La couverture journalistique dans un conflit asymétrique
Même si elle est une journaliste chevronnée qui a travaillé pendant plus de 40 ans dans le domaine, Agnès Gruda constate que couvrir de tels conflits peut parfois être difficile, en raison tant de la complexité du problème que de son aspect humanitaire. Au début des années 2000, alors journaliste à l’international, elle réalise plus d’une vingtaine de reportages au Moyen-Orient. Ce type de conflits soulève de nombreuses questions éthiques et oblige sans cesse à réfléchir aux limites du travail de vulgarisation. « Il est parfois difficile de rapporter les faits de manière objective dans un conflit profondément asymétrique », explique-t-elle.
De plus, avoir des informations, même sur place, peut être une tâche fastidieuse, et surtout dangereuse. En effet, depuis l’attaque du Hamas contre Israël le 7 octobre 2023, les autorités israéliennes ont interdit aux journalistes d’entrer dans la bande de Gaza, à quelques exceptions près et seulement pour des visites encadrées par l’armée. Cette interdiction a été maintenue malgré les demandes répétées des organisations de défense de la liberté de la presse de permettre aux médias internationaux de couvrir le conflit. Et plus de 200 journalistes palestiniens ont été tués à ce jour. Il est donc difficile de savoir ce qui se passe réellement.
Le colonialisme comme trame de fond
Un conflit aussi éloigné géographiquement peut parfois être difficile à concevoir pour les Canadiens et Canadiennes, en raison tant de la distance physique que du manque de repères culturels ou historiques. Pour Jean-Michel Landry, expliquer ce conflit à travers le prisme de l’anthropologie « peut être une bonne porte d’entrée sans en faire un cours d’histoire ».
Les trois spécialistes s’accordent pour dire que le conflit israélo-palestinien repose sur d’importantes inégalités de pouvoir. Jean-Michel Landry ajoute que la matrice de ce conflit est directement liée au colonialisme de peuplement. Ainsi, il est possible d’établir un parallèle avec les structures coloniales imposées au Canada aux Premières Nations et aux autres populations autochtones. Toutefois, on souligne que cette comparaison a ses limites en raison des contextes historiques très différents.
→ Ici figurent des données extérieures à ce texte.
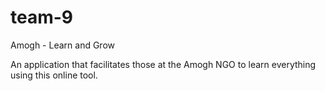 # team-9
Amogh - Learn and Grow

An application that facilitates those at the Amogh NGO to learn everything using this online tool.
Et, pourtant, même si ce conflit peut paraître lointain, il a des répercussions bien réelles au Canada, que ce soit à cause de la présence de la diaspora des deux camps, des débats politiques, des manifestations ou encore des choix économiques des gouvernements et des institutions financières du Canada et du Québec. De nombreuses communautés canadiennes sont directement concernées par ces événements, en raison de liens familiaux, culturels ou politiques.
Le levier économique du Québec
Le Québec peut avoir une influence beaucoup plus forte qu’on peut le penser, et ce, grâce à la Caisse de dépôt et placement du Québec. Ce fonds public fait partie des 30 plus importants fonds d’investissement au monde. Selon Jean-Michel Landry, environ 14 milliards de dollars provenant de ce fonds sont investis dans des compagnies – notamment des entreprises américaines comme Lockheed Martin et Carterpillar – qui participent activement au conflit en fournissant de l’armement et en « violant le droit international ».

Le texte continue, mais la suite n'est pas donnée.